Friday, September 14, 2012

Quiet Please.


Most people don’t like watching golf. They equate it to watching paint dry.
I, however, disagree.
One cold and dreary winter’s day when I was a kid I started watching golf. And I have had it on my “list of good things to do a Sunday afternoon” ever since. I think the part that got me hooked the most was that wherever the golf tournament is located it always happens to be green, which is something that could not be said about where I grew up. Trust me, winter was only ever white where I lived, or this really drab brown. So watching golf on the tv probably gave me a breather from winter, and I can surmise that is the real reason why I like to watch golf.
All that to say, on my “List of things to do during my life” was a little entry that said, “Go to a professional golf tournament.”

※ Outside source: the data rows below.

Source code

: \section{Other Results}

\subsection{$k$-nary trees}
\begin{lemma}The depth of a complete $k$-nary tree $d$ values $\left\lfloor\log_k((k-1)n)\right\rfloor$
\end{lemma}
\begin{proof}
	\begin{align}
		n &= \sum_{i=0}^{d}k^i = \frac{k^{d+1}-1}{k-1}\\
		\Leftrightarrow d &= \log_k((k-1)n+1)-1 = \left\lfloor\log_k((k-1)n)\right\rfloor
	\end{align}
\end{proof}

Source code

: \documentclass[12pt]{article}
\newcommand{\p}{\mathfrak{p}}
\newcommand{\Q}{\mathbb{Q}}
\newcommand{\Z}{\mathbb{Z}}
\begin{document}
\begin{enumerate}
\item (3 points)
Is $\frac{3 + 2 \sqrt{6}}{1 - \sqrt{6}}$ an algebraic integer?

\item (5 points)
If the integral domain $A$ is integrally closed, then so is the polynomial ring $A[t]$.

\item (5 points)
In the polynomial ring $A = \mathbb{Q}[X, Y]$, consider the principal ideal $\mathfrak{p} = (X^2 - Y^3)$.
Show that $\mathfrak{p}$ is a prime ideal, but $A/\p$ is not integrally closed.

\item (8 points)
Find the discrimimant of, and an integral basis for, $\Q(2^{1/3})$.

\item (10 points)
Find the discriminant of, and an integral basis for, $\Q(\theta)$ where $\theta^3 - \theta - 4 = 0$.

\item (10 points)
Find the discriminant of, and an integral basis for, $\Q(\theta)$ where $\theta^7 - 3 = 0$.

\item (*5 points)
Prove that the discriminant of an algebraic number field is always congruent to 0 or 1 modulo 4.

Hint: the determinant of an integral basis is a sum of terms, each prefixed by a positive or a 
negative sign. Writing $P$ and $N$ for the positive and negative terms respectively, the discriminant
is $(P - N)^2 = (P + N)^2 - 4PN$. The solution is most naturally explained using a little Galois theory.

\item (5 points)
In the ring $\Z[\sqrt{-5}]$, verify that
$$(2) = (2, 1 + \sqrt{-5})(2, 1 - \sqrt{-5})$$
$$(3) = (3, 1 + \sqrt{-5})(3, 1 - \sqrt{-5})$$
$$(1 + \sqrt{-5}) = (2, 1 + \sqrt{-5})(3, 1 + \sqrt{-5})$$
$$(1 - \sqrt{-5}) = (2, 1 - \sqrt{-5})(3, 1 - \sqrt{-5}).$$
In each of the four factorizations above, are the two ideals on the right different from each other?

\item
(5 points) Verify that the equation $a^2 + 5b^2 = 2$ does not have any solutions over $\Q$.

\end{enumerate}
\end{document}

Wolfies, consider it done.
When I was out in the Northwest this summer, I went to a golf tournament.
Houses are always lovely on golf courses.
Me and my brotha!
Not too shabby a view??!!
Now that is what I call an 18th hole!

Turns out, golf tournaments are like a whole culture unto themselves. I don’t really know how to explain it, but all of the people kind of looked alike, we all dressed alike, none of us talked above a hushed tone, everybody wants to be “following the leader.” Whenever masses of people are all doing the same thing that concerns me a bit.

But, alas.

One thing I hadn’t ever thought about is that there are people standing around with these signs all over the place.

The first thing I thought was that I wanted to go up to said person and say, “Alright, just give it to me straight, what do I have to do to get that sign of yours?”
But that wouldn’t be Golf Tournament Appropriate, now would it? Not a hushed tone at all. Unfortunately then I procured no sign.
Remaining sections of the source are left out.